The art world presently calls this forgotten information the negative space,
and a new energy to explore what has been forgotten is surging through our culture.
This surge has led to an overwhelming amount of archiving, consequently leading
to an overwhelming collection of objects and insignificant artifacts. Through
my art, present day experiences are being recorded, and will provide a
different means of remembering in the future. The things that are lost and
forgotten through collective memory may have been lost for good reason, but the
intrigue of why makes them impossible to leave unexplored.
Works Cited
Erill, Astrid. Memory in Culture. London, England:
Palgrave Macmillan Memory Studies: 2011. Print.
Farr, Ian, ed. Memory. London, England: Whitechapel Gallery, 2012. Print.
Forster, Kurt W. “Aby
Warburg’s History of Art: Collective Memory and the Social Mediation of
Images.” Daedalus winter 1976: 8.
Print.
Saltzman, Lisa. Making Memory Matter: Strategies of
Remembrance in Contemporary Art. Chicago,
Illinois: The University of Chicago, 2006. Print.
[1] Aby
Warburg is most well known for his epic creation the encyclopedic Atlas of Images: Mnemoysne started in
1927. The project was left incomplete upon his death in 1929.
[2] Maurice Halbwachs was a
French philosopher who invented the concept of collective memory.
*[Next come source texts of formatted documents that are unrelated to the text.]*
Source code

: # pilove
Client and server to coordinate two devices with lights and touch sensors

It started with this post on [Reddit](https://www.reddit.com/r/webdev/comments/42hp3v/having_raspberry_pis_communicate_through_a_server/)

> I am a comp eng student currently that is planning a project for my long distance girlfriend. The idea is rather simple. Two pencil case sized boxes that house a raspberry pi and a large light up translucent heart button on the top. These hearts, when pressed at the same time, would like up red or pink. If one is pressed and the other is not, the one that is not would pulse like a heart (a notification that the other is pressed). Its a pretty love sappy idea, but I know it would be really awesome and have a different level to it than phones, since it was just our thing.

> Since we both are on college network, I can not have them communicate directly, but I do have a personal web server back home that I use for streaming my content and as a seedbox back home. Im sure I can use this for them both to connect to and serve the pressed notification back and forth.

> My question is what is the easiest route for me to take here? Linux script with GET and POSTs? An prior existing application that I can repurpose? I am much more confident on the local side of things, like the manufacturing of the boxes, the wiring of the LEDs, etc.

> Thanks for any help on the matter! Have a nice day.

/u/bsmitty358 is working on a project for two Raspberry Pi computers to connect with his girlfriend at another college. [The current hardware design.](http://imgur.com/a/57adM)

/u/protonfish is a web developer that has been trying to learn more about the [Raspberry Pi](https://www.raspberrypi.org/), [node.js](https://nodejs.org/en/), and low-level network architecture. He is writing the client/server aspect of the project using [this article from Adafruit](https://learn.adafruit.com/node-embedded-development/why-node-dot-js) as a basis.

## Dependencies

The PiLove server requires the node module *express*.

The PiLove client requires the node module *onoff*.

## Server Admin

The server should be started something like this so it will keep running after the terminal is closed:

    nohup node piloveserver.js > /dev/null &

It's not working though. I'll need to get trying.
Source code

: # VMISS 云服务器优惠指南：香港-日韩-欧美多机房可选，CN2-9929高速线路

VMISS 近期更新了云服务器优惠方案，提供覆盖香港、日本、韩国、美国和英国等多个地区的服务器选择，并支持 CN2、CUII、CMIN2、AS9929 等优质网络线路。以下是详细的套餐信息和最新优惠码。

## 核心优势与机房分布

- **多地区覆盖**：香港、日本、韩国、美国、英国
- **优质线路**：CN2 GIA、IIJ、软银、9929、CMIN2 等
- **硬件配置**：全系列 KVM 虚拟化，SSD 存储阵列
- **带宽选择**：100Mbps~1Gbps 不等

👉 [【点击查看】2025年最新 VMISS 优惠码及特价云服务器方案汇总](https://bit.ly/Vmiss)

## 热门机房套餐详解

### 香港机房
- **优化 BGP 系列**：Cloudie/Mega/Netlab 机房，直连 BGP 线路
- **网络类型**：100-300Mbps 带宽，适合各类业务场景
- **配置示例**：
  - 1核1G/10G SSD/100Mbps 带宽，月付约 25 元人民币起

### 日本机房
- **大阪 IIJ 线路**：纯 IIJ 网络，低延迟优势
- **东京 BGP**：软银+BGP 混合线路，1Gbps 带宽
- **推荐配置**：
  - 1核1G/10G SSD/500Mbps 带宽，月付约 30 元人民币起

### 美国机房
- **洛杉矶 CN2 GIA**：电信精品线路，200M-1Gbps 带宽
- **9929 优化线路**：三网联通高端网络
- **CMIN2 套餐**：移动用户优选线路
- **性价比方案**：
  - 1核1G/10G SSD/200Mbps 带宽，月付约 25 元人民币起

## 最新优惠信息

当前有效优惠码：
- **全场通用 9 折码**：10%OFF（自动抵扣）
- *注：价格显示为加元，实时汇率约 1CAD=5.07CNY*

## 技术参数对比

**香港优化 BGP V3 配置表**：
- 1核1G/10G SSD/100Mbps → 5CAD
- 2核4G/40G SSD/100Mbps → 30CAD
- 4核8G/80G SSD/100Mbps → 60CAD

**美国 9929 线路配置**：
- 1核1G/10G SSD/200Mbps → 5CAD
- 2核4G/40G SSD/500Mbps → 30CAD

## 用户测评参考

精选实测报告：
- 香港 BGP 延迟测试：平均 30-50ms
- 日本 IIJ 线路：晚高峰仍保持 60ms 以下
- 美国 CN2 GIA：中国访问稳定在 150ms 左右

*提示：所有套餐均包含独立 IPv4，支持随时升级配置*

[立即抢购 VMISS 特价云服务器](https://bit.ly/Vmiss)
His book The Collective Memory published in 1950
is an important contribution to the field of sociology.
[3] Jan
Assmann is a German Egyptologist who developed an internationally accepted
theory with his wife Aleida Assmann on cultural and communicative memory.
[4] Each artist noted above is
discussed in great detail, but for the sake of length I will be focusing on
only two artists’ from Saltzman’s text.